That veggie hot dog you’re about to eat might actually have pork inside, and less than half the protein listed on the label.
That’s according to a new DNA sequencing platform called Clear Food, which aims to analyze exactly what’s in the food on supermarket shelves. That includes double checking ingredients and nutritional labels, and also analyzing things that may not be on the label, such as hormones, pesticides, or antibiotics.
The bottom line of the company’s results is unsettling. There’s a good chance the nutrition label on a package doesn’t reflect what you’re eating, whether it’s a hot dog or a cookie.
“We really saw the food industry as sort of being a black box, and that consumers were having to go with sort of blind trust in order to make their food purchase decisions,” says Clear Labs co-founder Mahni Ghorashi. “As we started testing more and more of the U.S. food supply, we’re seeing between a 10% to 15% discrepancy rate between what food items are actually claiming to be versus their labels and packaging, versus the reality of their molecular content.”

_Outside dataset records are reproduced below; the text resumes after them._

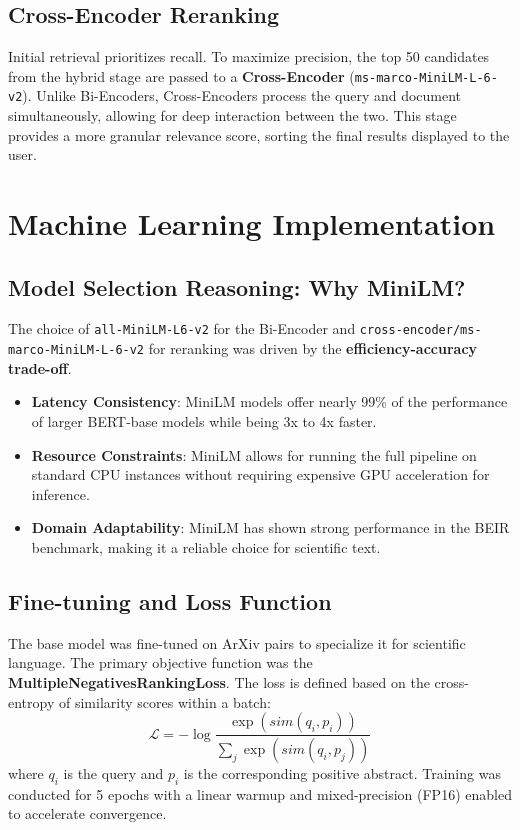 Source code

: \documentclass[11pt,a4paper]{article}
\begin{document}
\subsection{Cross-Encoder Reranking}
Initial retrieval prioritizes recall. To maximize precision, the top 50 candidates from the hybrid stage are passed to a \textbf{Cross-Encoder} (\texttt{ms-marco-MiniLM-L-6-v2}). Unlike Bi-Encoders, Cross-Encoders process the query and document simultaneously, allowing for deep interaction between the two. This stage provides a more granular relevance score, sorting the final results displayed to the user.

\section{Machine Learning Implementation}
\subsection{Model Selection Reasoning: Why MiniLM?}
The choice of \texttt{all-MiniLM-L6-v2} for the Bi-Encoder and \texttt{cross-encoder/ms-marco-MiniLM-L-6-v2} for reranking was driven by the \textbf{efficiency-accuracy trade-off}. 
\begin{itemize}
    \item \textbf{Latency Consistency}: MiniLM models offer nearly 99\% of the performance of larger BERT-base models while being 3x to 4x faster.
    \item \textbf{Resource Constraints}: MiniLM allows for running the full pipeline on standard CPU instances without requiring expensive GPU acceleration for inference.
    \item \textbf{Domain Adaptability}: MiniLM has shown strong performance in the BEIR benchmark, making it a reliable choice for scientific text.
\end{itemize}

\subsection{Fine-tuning and Loss Function}
The base model was fine-tuned on ArXiv pairs to specialize it for scientific language. The primary objective function was the \textbf{MultipleNegativesRankingLoss}. The loss is defined based on the cross-entropy of similarity scores within a batch:
\begin{equation}
    \mathcal{L} = - \log \frac{\exp(sim(q_i, p_i))}{\sum_{j} \exp(sim(q_i, p_j))}
\end{equation}
where $q_i$ is the query and $p_i$ is the corresponding positive abstract. Training was conducted for 5 epochs with a linear warmup and mixed-precision (FP16) enabled to accelerate convergence.
\end{document}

Clear Labs first launched as a service for manufacturers and retailers to test their own products. In the past, tests would have had to look for specific snippets of DNA, but as sequencing technologies have improved, now it’s easier to analyze the entire contents of a sample.
With the new consumer site, the company plans to tell the story of what’s behind the label. Each food gets a “Clear Score”–the score is higher the more closely the actual food matches what the nutrition label says.
The first report looked at 345 samples of hot dogs and sausages from 75 different brands. “It’s sort of the ultimate mystery meat,” he says. “We did it a little bit tongue in cheek–you know the old saying nobody wants to know how the hot dog is made.”
In total, around 14% of the products had some sort of issue–some vegetarian products contained meat, some supposedly pork-free sausages had pork, and others were unhygienic, with traces of human DNA. Price didn’t always correlate with quality. Some of the most accurate labels belonged to some of the cheapest products.
In a Kickstarter campaign, Clear Labs hopes to raise $100,000 to create 10 more comprehensive reports for the new platform. While the technology is still expensive–each report costs $10,000 to produce–as the price comes down, the company ultimately hopes to scale to create a comprehensive database.
“We wanted to start to democratize the technology to break it out of the walls of industry and academia and put it in the hands of consumers,” Ghorashi says.
Less than a decade from now, it might be in your hands. “We’re probably about five to seven years away from mobile sequencing technologies being able to be integrated with a smartphone so that consumers can be able to do this type of analysis at the grocery store, at a restaurant, at home,” he says. “So this technology wave is coming. It’s inevitable.”